Imagine: If 3G is a two-lane highway and 4G is a six-lane, 5G will turn it into 12 lanes. It can handle more traffic and bandwidth, zero latency, the term refers to the instant response time of data transmission - will allow autopilot cars to handle all the information they need to make life and death decisions in the blink of an eye. An eye, or healthcare industry, to help drive the next generation of telemedicine and robotic surgery. (A Chinese surgeon recently performed a liver transplant on an animal 30 miles away by controlling a robotic arm running on 5G. The same procedure on the 4G network would increase the chance of error).
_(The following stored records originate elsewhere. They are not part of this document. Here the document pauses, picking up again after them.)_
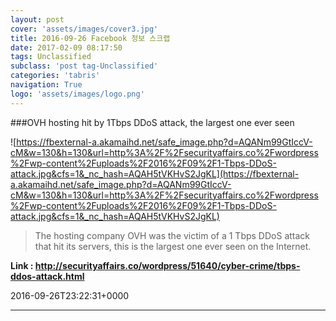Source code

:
 ```yaml
---
layout: post
cover: 'assets/images/cover3.jpg'
title: 2016-09-26 Facebook 정보 스크랩
date: 2017-02-09 08:17:50
tags: Unclassified
subclass: 'post tag-Unclassified'
categories: 'tabris'
navigation: True
logo: 'assets/images/logo.png'
---
```


###OVH hosting hit by 1Tbps DDoS attack, the largest one ever seen

![https://fbexternal-a.akamaihd.net/safe_image.php?d=AQANm99GtIccV-cM&w=130&h=130&url=http%3A%2F%2Fsecurityaffairs.co%2Fwordpress%2Fwp-content%2Fuploads%2F2016%2F09%2F1-Tbps-DDoS-attack.jpg&cfs=1&_nc_hash=AQAH5tVKHvS2JgKL](https://fbexternal-a.akamaihd.net/safe_image.php?d=AQANm99GtIccV-cM&w=130&h=130&url=http%3A%2F%2Fsecurityaffairs.co%2Fwordpress%2Fwp-content%2Fuploads%2F2016%2F09%2F1-Tbps-DDoS-attack.jpg&cfs=1&_nc_hash=AQAH5tVKHvS2JgKL)

>The hosting company OVH was the victim of a 1 Tbps DDoS attack that hit its servers, this is the largest one ever seen on the Internet.

**Link : <http://securityaffairs.co/wordpress/51640/cyber-crime/tbps-ddos-attack.html>**

2016-09-26T23:22:31+0000

---

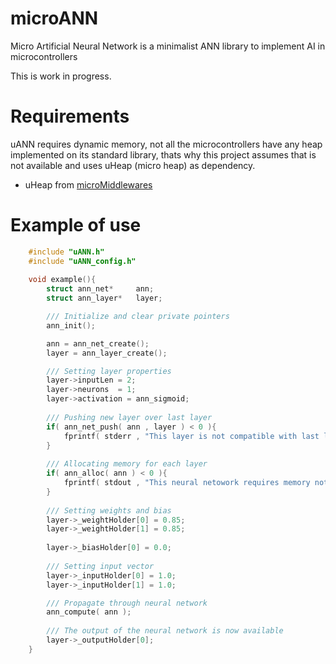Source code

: # microANN

Micro Artificial Neural Network is a minimalist ANN library to implement AI in microcontrollers

This is work in progress.

# Requirements

uANN requires dynamic memory, not all the microcontrollers have any heap implemented on its
standard library, thats why this project assumes that is not available and uses uHeap (micro heap)
as dependency.

 * uHeap from [microMiddlewares](https://github.com/josepablo134/microMiddlewares)

# Example of use

```c
	#include "uANN.h"
	#include "uANN_config.h"
	
	void example(){
		struct ann_net*		ann;
		struct ann_layer*	layer;

		///	Initialize and clear private pointers
		ann_init();

		ann = ann_net_create();
		layer = ann_layer_create();

		///	Setting layer properties
		layer->inputLen = 2;
		layer->neurons  = 1;
		layer->activation = ann_sigmoid;
		
		///	Pushing new layer over last layer
		if( ann_net_push( ann , layer ) < 0 ){
			fprintf( stderr , "This layer is not compatible with last layer" );
		}
		
		///	Allocating memory for each layer
		if( ann_alloc( ann ) < 0 ){
			fprintf( stdout , "This neural netowork requires memory not available" );
		}
	
		///	Setting weights and bias
		layer->_weightHolder[0] = 0.85;
		layer->_weightHolder[1] = 0.85;
		
		layer->_biasHolder[0] = 0.0;
	
		///	Setting input vector
		layer->_inputHolder[0] = 1.0;
		layer->_inputHolder[1] = 1.0;

		///	Propagate through neural network
		ann_compute( ann );
		
		///	The output of the neural network is now available
		layer->_outputHolder[0];
	}
```

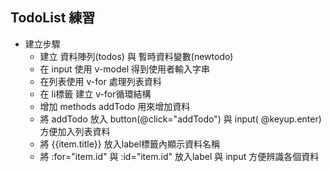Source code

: ## TodoList 練習

- 建立步驟
  - 建立 資料陣列(todos) 與 暫時資料變數(newtodo)
  - 在 input 使用 v-model 得到使用者輸入字串 
  - 在列表使用 v-for 處理列表資料
  - 在 li標籤 建立 v-for循環結構
  - 增加 methods addTodo 用來增加資料
  - 將 addTodo 放入 button(@click="addTodo") 與 input( @keyup.enter) 方便加入列表資料
  - 將 {{item.title}} 放入label標籤內顯示資料名稱
  - 將 :for="item.id" 與 :id="item.id" 放入label 與 input 方便辨識各個資料 
```html

```
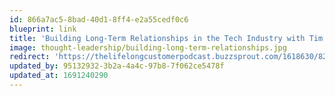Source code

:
 ```yaml
---
id: 866a7ac5-8bad-40d1-8ff4-e2a55cedf0c6
blueprint: link
title: 'Building Long-Term Relationships in the Tech Industry with Tim Knoblanche, Chief Customer Officer at Coates Group'
image: thought-leadership/building-long-term-relationships.jpg
redirect: 'https://thelifelongcustomerpodcast.buzzsprout.com/1618630/8296215-building-long-term-relationships-in-the-tech-industry-with-tim-knoblanche-chief-customer-officer-at-coates-group'
updated_by: 95132932-3b2a-4a4c-97b8-7f062ce5478f
updated_at: 1691240290
---
```


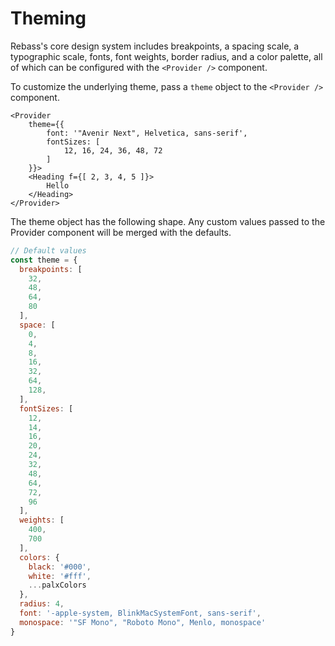 
# Theming

Rebass's core design system includes breakpoints, a spacing scale,
a typographic scale, fonts, font weights, border radius, and a color palette, all of which can be configured with the `<Provider />` component.

To customize the underlying theme, pass a `theme` object to the `<Provider />` component.

```jsx-live
<Provider
	theme={{
		font: '"Avenir Next", Helvetica, sans-serif',
		fontSizes: [
			12, 16, 24, 36, 48, 72
		]
	}}>
	<Heading f={[ 2, 3, 4, 5 ]}>
		Hello
	</Heading>
</Provider>
```

The theme object has the following shape. Any custom values passed to the Provider component will be merged with the defaults.

```js
// Default values
const theme = {
  breakpoints: [
    32,
    48,
    64,
    80
  ],
  space: [
    0,
    4,
    8,
    16,
    32,
    64,
    128,
  ],
  fontSizes: [
    12,
    14,
    16,
    20,
    24,
    32,
    48,
    64,
    72,
    96
  ],
  weights: [
    400,
    700
  ],
  colors: {
    black: '#000',
    white: '#fff',
    ...palxColors
  },
  radius: 4,
  font: '-apple-system, BlinkMacSystemFont, sans-serif',
  monospace: '"SF Mono", "Roboto Mono", Menlo, monospace'
}
```
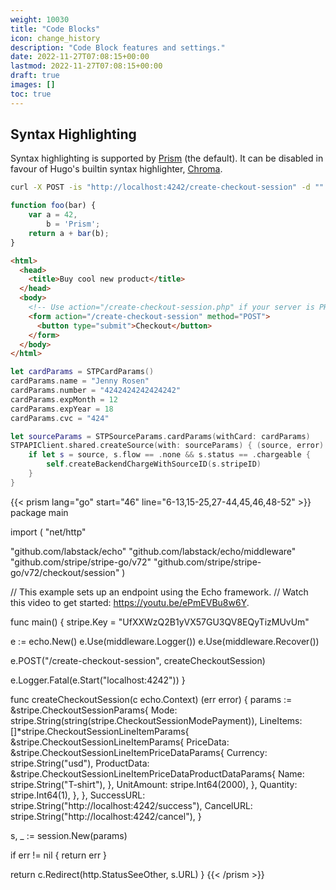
 ```yaml
---
weight: 10030
title: "Code Blocks"
icon: change_history
description: "Code Block features and settings."
date: 2022-11-27T07:08:15+00:00
lastmod: 2022-11-27T07:08:15+00:00
draft: true
images: []
toc: true
---
```


## Syntax Highlighting

Syntax highlighting is supported by [Prism](https://prismjs.com/index.html) (the default). It can be disabled in favour of Hugo's builtin syntax highlighter, [Chroma](https://github.com/alecthomas/chroma).

```bash
curl -X POST -is "http://localhost:4242/create-checkout-session" -d ""
```

```javascript {linenos=inline,linenostart=19,hl_lines=[1,"4-5"],anchorlinenos=true}
function foo(bar) {
    var a = 42,
        b = 'Prism';
    return a + bar(b);
}
```

```html
<html>
  <head>
    <title>Buy cool new product</title>
  </head>
  <body>
    <!-- Use action="/create-checkout-session.php" if your server is PHP based. -->
    <form action="/create-checkout-session" method="POST">
      <button type="submit">Checkout</button>
    </form>
  </body>
</html>
```

```swift
let cardParams = STPCardParams()
cardParams.name = "Jenny Rosen"
cardParams.number = "4242424242424242"
cardParams.expMonth = 12
cardParams.expYear = 18
cardParams.cvc = "424"

let sourceParams = STPSourceParams.cardParams(withCard: cardParams)
STPAPIClient.shared.createSource(with: sourceParams) { (source, error) in
    if let s = source, s.flow == .none && s.status == .chargeable {
        self.createBackendChargeWithSourceID(s.stripeID)
    }
}
```

{{< prism lang="go" start="46" line="6-13,15-25,27-44,45,46,48-52" >}}
package main

import (
  "net/http"

  "github.com/labstack/echo"
  "github.com/labstack/echo/middleware"
  "github.com/stripe/stripe-go/v72"
  "github.com/stripe/stripe-go/v72/checkout/session"
)

// This example sets up an endpoint using the Echo framework.
// Watch this video to get started: https://youtu.be/ePmEVBu8w6Y.

func main() {
  stripe.Key = "UfXXWzQ2B1yVX57GU3QV8EQyTizMUvUm"

  e := echo.New()
  e.Use(middleware.Logger())
  e.Use(middleware.Recover())

  e.POST("/create-checkout-session", createCheckoutSession)

  e.Logger.Fatal(e.Start("localhost:4242"))
}

func createCheckoutSession(c echo.Context) (err error) {
  params := &stripe.CheckoutSessionParams{
    Mode: stripe.String(string(stripe.CheckoutSessionModePayment)),
    LineItems: []*stripe.CheckoutSessionLineItemParams{
      &stripe.CheckoutSessionLineItemParams{
        PriceData: &stripe.CheckoutSessionLineItemPriceDataParams{
          Currency: stripe.String("usd"),
          ProductData: &stripe.CheckoutSessionLineItemPriceDataProductDataParams{
            Name: stripe.String("T-shirt"),
          },
          UnitAmount: stripe.Int64(2000),
        },
        Quantity: stripe.Int64(1),
      },
    },
    SuccessURL: stripe.String("http://localhost:4242/success"),
    CancelURL:  stripe.String("http://localhost:4242/cancel"),
  }

  s, _ := session.New(params)

  if err != nil {
    return err
  }

  return c.Redirect(http.StatusSeeOther, s.URL)
}
{{< /prism >}}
Mobile operators are injecting billions of dollars into 5G. According to ABI Research, it is expected that by 2035, the new network and related technologies will increase global GDP by $17 trillion. However, there will be a significant lag between the launch of 5G and financial impact. It's no different from the 3G iPhone - it's an impressive stand-alone technology that didn't have a major economic impact until the App Store arrived a year later. A few years later, 4G was Uber, mobile video consumption on Netflix and FaceTime, paving the way for on-demand applications such as Google Maps real-time re-routing and social sharing on Instagram and Snapchat.
We have completed the 4G capabilities that mobile phones can do, but 5G can provide a portal to the next step. However, operators still have a long way to go before fulfilling their commitments.